◆ TASK DETAILS:
Reproduce every record below exactly as written, leaving out any pictures.

-- Opening Marker --

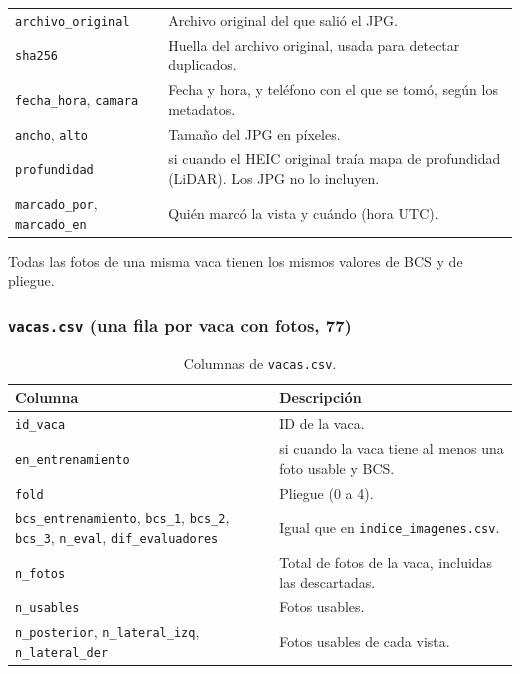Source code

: \begin{table}[H]
\begin{tabularx}{\textwidth}{>{\raggedright\arraybackslash}p{}>{\raggedright\arraybackslash}X}
    \texttt{archivo\_original} & Archivo original del que salió el JPG. \\
    \texttt{sha256} & Huella del archivo original, usada para detectar duplicados. \\
    \texttt{fecha\_hora}, \texttt{camara} & Fecha y hora, y teléfono con el que se tomó, según los metadatos. \\
    \texttt{ancho}, \texttt{alto} & Tamaño del JPG en píxeles. \\
    \texttt{profundidad} & si cuando el HEIC original traía mapa de profundidad (LiDAR). Los JPG no lo incluyen. \\
    \texttt{marcado\_por}, \texttt{marcado\_en} & Quién marcó la vista y cuándo (hora UTC). \\
    \bottomrule
  \end{tabularx}
\end{table}

Todas las fotos de una misma vaca tienen los mismos valores de BCS y de pliegue.

\subsubsection*{\texttt{vacas.csv} (una fila por vaca con fotos, 77)}

\begin{table}[H]
  \centering
  \small
  \caption{Columnas de \texttt{vacas.csv}.}
  \label{tab:col-vacas}
  \begin{tabularx}{\textwidth}{>{\raggedright\arraybackslash}p{}>{\raggedright\arraybackslash}X}
    \toprule
    Columna & Descripción \\
    \midrule
    \texttt{id\_vaca} & ID de la vaca. \\
    \texttt{en\_entrenamiento} & si cuando la vaca tiene al menos una foto usable y BCS. \\
    \texttt{fold} & Pliegue (0 a 4). \\
    \texttt{bcs\_entrenamiento}, \texttt{bcs\_1}, \texttt{bcs\_2}, \texttt{bcs\_3}, \texttt{n\_eval}, \texttt{dif\_evaluadores} & Igual que en \texttt{indice\_imagenes.csv}. \\
    \texttt{n\_fotos} & Total de fotos de la vaca, incluidas las descartadas. \\
    \texttt{n\_usables} & Fotos usables. \\
    \texttt{n\_posterior}, \texttt{n\_lateral\_izq}, \texttt{n\_lateral\_der} & Fotos usables de cada vista. \\
    \bottomrule
  \end{tabularx}
\end{table}

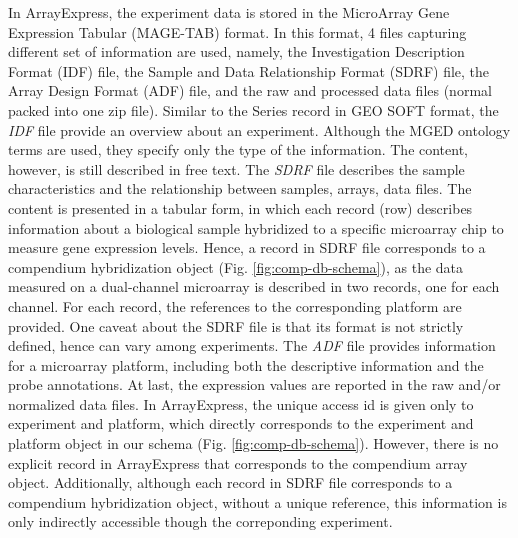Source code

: %
In ArrayExpress, the experiment data is stored in the MicroArray Gene
Expression Tabular (MAGE-TAB) format.
%
In this format, 4 files capturing different set of information are used,
namely, the Investigation Description Format (IDF) file, the Sample and Data
Relationship Format (SDRF) file, the Array Design Format (ADF) file, and the
raw and processed data files (normal packed into one zip file).
%
Similar to the Series record in GEO SOFT format, the \textit{IDF} file provide
an overview about an experiment.
%
Although the MGED ontology terms are used, they specify only the type of the
information.  The content, however, is still described in free text.
%
The \textit{SDRF} file describes the sample characteristics and the
relationship between samples, arrays, data files.
%
The content is presented in a tabular form, in which each record (row)
describes information about a biological sample hybridized to a specific
microarray chip to measure gene expression levels. 
%
Hence, a record in SDRF file corresponds to a compendium hybridization
object (Fig. \ref{fig:comp-db-schema}), as the data measured on a
dual-channel microarray is described in two records, one for each channel.
%
For each record, the references to the corresponding platform are
provided.
%
One caveat about the SDRF file is that its format is not strictly defined,
hence can vary among experiments.
%
The \textit{ADF} file provides information for a microarray platform,
including both the descriptive information and the probe annotations.
%
At last, the expression values are reported in the raw and/or normalized
data files.
%
In ArrayExpress, the unique access id is given only to experiment and
platform, which directly corresponds to the experiment and platform object
in our schema (Fig. \ref{fig:comp-db-schema}).
%
However, there is no explicit record in ArrayExpress that corresponds to
the compendium array object.  Additionally, although each record in SDRF
file corresponds to a compendium hybridization object, without a unique
reference, this information is only indirectly accessible though the
correponding experiment.
%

-- Closing Marker --

◆ WRITTEN ANSWER:
Source code

: \begin{table}[H]
\begin{tabularx}{\textwidth}{>{\raggedright\arraybackslash}p{}>{\raggedright\arraybackslash}X}
    \texttt{archivo\_original} & Archivo original del que salió el JPG. \\
    \texttt{sha256} & Huella del archivo original, usada para detectar duplicados. \\
    \texttt{fecha\_hora}, \texttt{camara} & Fecha y hora, y teléfono con el que se tomó, según los metadatos. \\
    \texttt{ancho}, \texttt{alto} & Tamaño del JPG en píxeles. \\
    \texttt{profundidad} & si cuando el HEIC original traía mapa de profundidad (LiDAR). Los JPG no lo incluyen. \\
    \texttt{marcado\_por}, \texttt{marcado\_en} & Quién marcó la vista y cuándo (hora UTC). \\
    \bottomrule
  \end{tabularx}
\end{table}

Todas las fotos de una misma vaca tienen los mismos valores de BCS y de pliegue.

\subsubsection*{\texttt{vacas.csv} (una fila por vaca con fotos, 77)}

\begin{table}[H]
  \centering
  \small
  \caption{Columnas de \texttt{vacas.csv}.}
  \label{tab:col-vacas}
  \begin{tabularx}{\textwidth}{>{\raggedright\arraybackslash}p{}>{\raggedright\arraybackslash}X}
    \toprule
    Columna & Descripción \\
    \midrule
    \texttt{id\_vaca} & ID de la vaca. \\
    \texttt{en\_entrenamiento} & si cuando la vaca tiene al menos una foto usable y BCS. \\
    \texttt{fold} & Pliegue (0 a 4). \\
    \texttt{bcs\_entrenamiento}, \texttt{bcs\_1}, \texttt{bcs\_2}, \texttt{bcs\_3}, \texttt{n\_eval}, \texttt{dif\_evaluadores} & Igual que en \texttt{indice\_imagenes.csv}. \\
    \texttt{n\_fotos} & Total de fotos de la vaca, incluidas las descartadas. \\
    \texttt{n\_usables} & Fotos usables. \\
    \texttt{n\_posterior}, \texttt{n\_lateral\_izq}, \texttt{n\_lateral\_der} & Fotos usables de cada vista. \\
    \bottomrule
  \end{tabularx}
\end{table}

Source code

: %
In ArrayExpress, the experiment data is stored in the MicroArray Gene
Expression Tabular (MAGE-TAB) format.
%
In this format, 4 files capturing different set of information are used,
namely, the Investigation Description Format (IDF) file, the Sample and Data
Relationship Format (SDRF) file, the Array Design Format (ADF) file, and the
raw and processed data files (normal packed into one zip file).
%
Similar to the Series record in GEO SOFT format, the \textit{IDF} file provide
an overview about an experiment.
%
Although the MGED ontology terms are used, they specify only the type of the
information.  The content, however, is still described in free text.
%
The \textit{SDRF} file describes the sample characteristics and the
relationship between samples, arrays, data files.
%
The content is presented in a tabular form, in which each record (row)
describes information about a biological sample hybridized to a specific
microarray chip to measure gene expression levels. 
%
Hence, a record in SDRF file corresponds to a compendium hybridization
object (Fig. \ref{fig:comp-db-schema}), as the data measured on a
dual-channel microarray is described in two records, one for each channel.
%
For each record, the references to the corresponding platform are
provided.
%
One caveat about the SDRF file is that its format is not strictly defined,
hence can vary among experiments.
%
The \textit{ADF} file provides information for a microarray platform,
including both the descriptive information and the probe annotations.
%
At last, the expression values are reported in the raw and/or normalized
data files.
%
In ArrayExpress, the unique access id is given only to experiment and
platform, which directly corresponds to the experiment and platform object
in our schema (Fig. \ref{fig:comp-db-schema}).
%
However, there is no explicit record in ArrayExpress that corresponds to
the compendium array object.  Additionally, although each record in SDRF
file corresponds to a compendium hybridization object, without a unique
reference, this information is only indirectly accessible though the
correponding experiment.
%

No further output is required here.